In the original sense of the word, pot, coffee and tobacco aren't "narcotics," and I suspect cocaine and speed aren't either. The root word means "sleepy," doesn't it? So that would mean opiates and downers.
That, IIRC, is true about the root word of "narcotic". I don't really know which effect pot has though, and I've heard which ever way you are, pot will make you the opposite. But whoever it was I heard that from may have been wrong. I agree about "narcotics" being opiates and downers though because if somebody smokes opium they generally get sleepy. Anybody here ever read "The Quiet American"?
I don't use drugs and illegal herbs recreationally, and hardly drink intoxicating beverages. Fought my way off cigarettes five years ago and refuse to give up coffee and tea.
Me neither and I'm not inclined to want to be around people who do for a variety of reasons.
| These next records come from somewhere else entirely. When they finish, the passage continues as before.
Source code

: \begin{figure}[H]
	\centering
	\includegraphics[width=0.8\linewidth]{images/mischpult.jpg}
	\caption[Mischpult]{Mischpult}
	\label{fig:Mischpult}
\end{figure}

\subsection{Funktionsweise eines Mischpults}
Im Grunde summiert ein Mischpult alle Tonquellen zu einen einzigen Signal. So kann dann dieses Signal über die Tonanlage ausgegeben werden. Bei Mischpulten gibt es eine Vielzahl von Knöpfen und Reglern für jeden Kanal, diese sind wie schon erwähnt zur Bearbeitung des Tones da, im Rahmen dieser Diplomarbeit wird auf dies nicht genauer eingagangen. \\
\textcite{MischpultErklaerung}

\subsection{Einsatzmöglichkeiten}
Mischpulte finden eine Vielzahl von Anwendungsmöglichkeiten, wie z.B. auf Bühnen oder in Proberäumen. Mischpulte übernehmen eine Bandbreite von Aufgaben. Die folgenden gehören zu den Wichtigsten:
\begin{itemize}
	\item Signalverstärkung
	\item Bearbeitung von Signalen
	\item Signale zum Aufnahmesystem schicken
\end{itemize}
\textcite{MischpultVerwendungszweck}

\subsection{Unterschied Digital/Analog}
A friend of mine quit smoking after he had a heart attack a couple of years ago... he said it's different when the doctor asks you whether you'd rather have a cigarette or your life.
Tea and coffee... don't give 'em any ideas. I drink both and sometimes I like to spike my coffee with 7 year old Jim Beam. The politicos better not start messin' with my favorite drinks to have with my Mexican food and cheeseburgers and whatever else I choose to eat. What's next? They start telling us what we can and can't eat? Thinking of that, I'd like to have seen 'em tell my Grandpa and his brother and some of their friends about what they can and can't cook because they were liable to be BBQing anything and my great uncle even made his own white corn hominy complete with soaking/washing in Red Devil brand lye. Don't give 'em any ideas or they'll legislate us out of everything while they're at it.
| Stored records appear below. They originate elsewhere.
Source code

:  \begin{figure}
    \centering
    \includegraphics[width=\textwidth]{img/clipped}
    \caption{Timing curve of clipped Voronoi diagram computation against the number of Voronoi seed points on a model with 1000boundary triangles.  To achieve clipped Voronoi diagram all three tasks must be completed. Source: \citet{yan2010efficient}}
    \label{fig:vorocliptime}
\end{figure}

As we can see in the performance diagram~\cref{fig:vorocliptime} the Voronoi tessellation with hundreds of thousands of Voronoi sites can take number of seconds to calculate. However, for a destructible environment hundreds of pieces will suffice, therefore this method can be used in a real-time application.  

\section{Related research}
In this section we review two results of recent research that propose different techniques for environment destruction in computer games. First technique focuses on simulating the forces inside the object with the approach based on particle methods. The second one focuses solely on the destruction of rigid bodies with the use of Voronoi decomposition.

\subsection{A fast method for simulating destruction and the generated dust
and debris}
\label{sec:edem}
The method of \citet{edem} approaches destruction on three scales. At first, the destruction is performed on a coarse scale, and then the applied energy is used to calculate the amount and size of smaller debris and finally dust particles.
While drugs and guns are a very bad mix, at least one of the times I have had a gun pointed at me, the bad guy was either on a drug, or a riding an adrenaline high so strong it had the same effect. Bad guys, it turns out, are not especially concerned about gun safety! (Who'd've thought?)
That's what I was getting at in an earlier post. An amatuer criminal can be generally very un-gun-savvy and still kill you with one. I made a comment about a "talented amatuer", but in reality, they don't really have to be all that talented either.
Bad guys who do home invasions may or may not be high. It makes very little difference to their victims. It might help the bad guys -- "hashish" and "assassin" come from the same root word -- or not.
Yeah, it again, does come from the same root word, IIRC. I'm reminded of the Moro Juramentados in the Phillipine Insurrection... they were really doped up and they kept coming despite being shot to dollrags with US .30-40 Krag rifles (after the .38LC revolvers failed to stop/neutralize). Those original doped up assassins got in close and went berzerk with a knife too, IIRC reading, much like I recall reading about the Moros and their Kris knives- they'd take a man's arm off as clean as if a surgeon had amputated it, but a lot faster.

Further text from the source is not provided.